Required action:
Anywhere the string "isolated" shows up in the listing below, copy the line it is in.

Dataset records:
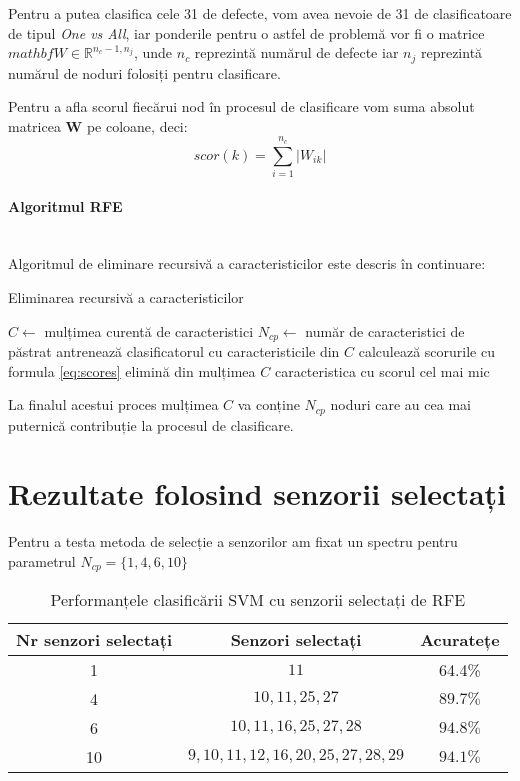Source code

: Pentru a putea clasifica cele 31 de defecte, vom avea nevoie de 31 de clasificatoare de tipul \textit{One vs All}, iar ponderile pentru o astfel de problemă vor fi o matrice $mathbf{\textit{W}} \in \mathbb{R}^{n_{c}-1, n_{j}}$, unde $n_c$ reprezintă numărul de defecte iar $n_j$ reprezintă numărul de noduri folosiți pentru clasificare.

Pentru a afla scorul fiecărui nod în procesul de clasificare vom suma absolut matricea $\mathbf{W}$ pe coloane, deci:
\begin{equation}
    scor(k) = \sum_{i=1}^{n_c} |W_{ik}|
    \label{eq:scores}
\end{equation}

\paragraph{Algoritmul RFE} \mbox{} \\

Algoritmul de eliminare recursivă a caracteristicilor este descris în continuare:
\begin{algorithm2e}
\caption{Eliminarea recursivă a caracteristicilor}
\label{alg:rfe}
$C \leftarrow$ mulțimea curentă de caracteristici\;
$N_{cp} \leftarrow$ număr de caracteristici de păstrat\;
 {
    antrenează clasificatorul cu caracteristicile din $C$\;
    calculează scorurile cu formula \eqref{eq:scores}\;
    elimină din mulțimea $C$ caracteristica cu scorul cel mai mic
}
\end{algorithm2e}

La finalul acestui proces mulțimea $C$ va conține $N_{cp}$ noduri care au cea mai puternică contribuție la procesul de clasificare.

\section{Rezultate folosind senzorii selectați}

Pentru a testa metoda de selecție a senzorilor am fixat un spectru pentru parametrul $N_{cp} = \{1, 4, 6, 10\}$ 

\begin{table}
    \centering
    \begin{tabular}{|c|c|c|}
    \hline
        Nr senzori selectați & Senzori selectați & Acuratețe \\
        \hline
        1 & $11$ & 64.4\% \\
        \hline
        4 & $10, 11, 25, 27$ & $89.7\%$\\
        \hline
        6 & $10, 11, 16, 25, 27, 28$ & $94.8\%$\\
        \hline
        10 & $ 9, 10, 11, 12, 16, 20, 25, 27, 28, 29 $ & $94.1\%$ \\
        \hline
    \end{tabular}
    \caption{Performanțele clasificării SVM cu senzorii selectați de RFE}
    \label{tab:rfe_selected_sensors}
\end{table}


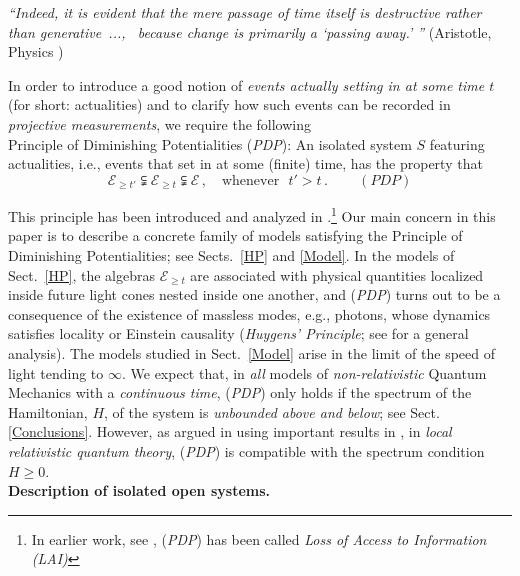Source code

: \documentclass[12pt]{article}
\begin{document}
\hspace{0.5cm}\textit{``Indeed, it is evident that the mere passage of time itself is destructive rather than
\mbox{generative ..., } because change is primarily a `passing away.' ''}  (Aristotle, Physics )

In order to introduce a good notion of \textit{events actually setting in at some time $t$} (for short: actualities) and to clarify
how such events can be recorded in \textit{projective measurements}, we require the following \\

{Principle of Diminishing Potentialities} (\textit{PDP}): An isolated system $S$ featuring actualities, i.e., events that set in
at some (finite) time, has the property that
\begin{equation}\label{PDP}
 \mathcal{E}_{\geq t'} \subsetneqq \mathcal{E}_{\geq t} \subsetneqq \mathcal{E}\,, \quad \text{whenever}\,\,\,\, t'>t\,. \qquad\, (\textit{PDP})
\end{equation}

This principle has been introduced and analyzed in \cite{F-Schub, BFS, Fr1, Fr2}.\footnote{In earlier work, see \cite{BFS}, (\textit{PDP}) has
been called \textit{Loss of Access to Information (LAI)}}
Our main concern in this paper is to describe a concrete family of models satisfying the Principle of Diminishing Potentialities;
see Sects.~\ref{HP} and \ref{Model}. In the models of Sect.~\ref{HP}, the algebras $\mathcal{E}_{\geq t}$ are associated with
physical quantities localized inside future light cones nested inside one another, and (\textit{PDP}) turns out to be a
consequence of the existence of massless modes, e.g., photons, whose dynamics satisfies locality or Einstein
causality (\textit{Huygens' Principle}; see \cite{Buchholz} for a general analysis).
The models studied in Sect.~\ref{Model} arise in the limit of the speed of light tending to $\infty$. We expect that, in
\textit{all} models of \textit{non-relativistic} Quantum Mechanics with a \textit{continuous time}, (\textit{PDP}) only holds
if the spectrum of the Hamiltonian, $H$, of the system is \textit{unbounded above and below}; see Sect. \ref{Conclusions}.
However, as argued in \cite{Fr2} using important results in \cite{Buchholz}, in \textit{local relativistic quantum theory},
(\textit{PDP}) is compatible with the spectrum condition
$H\geq 0$.\\

{\bf{Description of isolated open systems.}}\\
\end{document}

Finished exercise:
{Principle of Diminishing Potentialities} (\textit{PDP}): An isolated system $S$ featuring actualities, i.e., events that set in
{\bf{Description of isolated open systems.}}\\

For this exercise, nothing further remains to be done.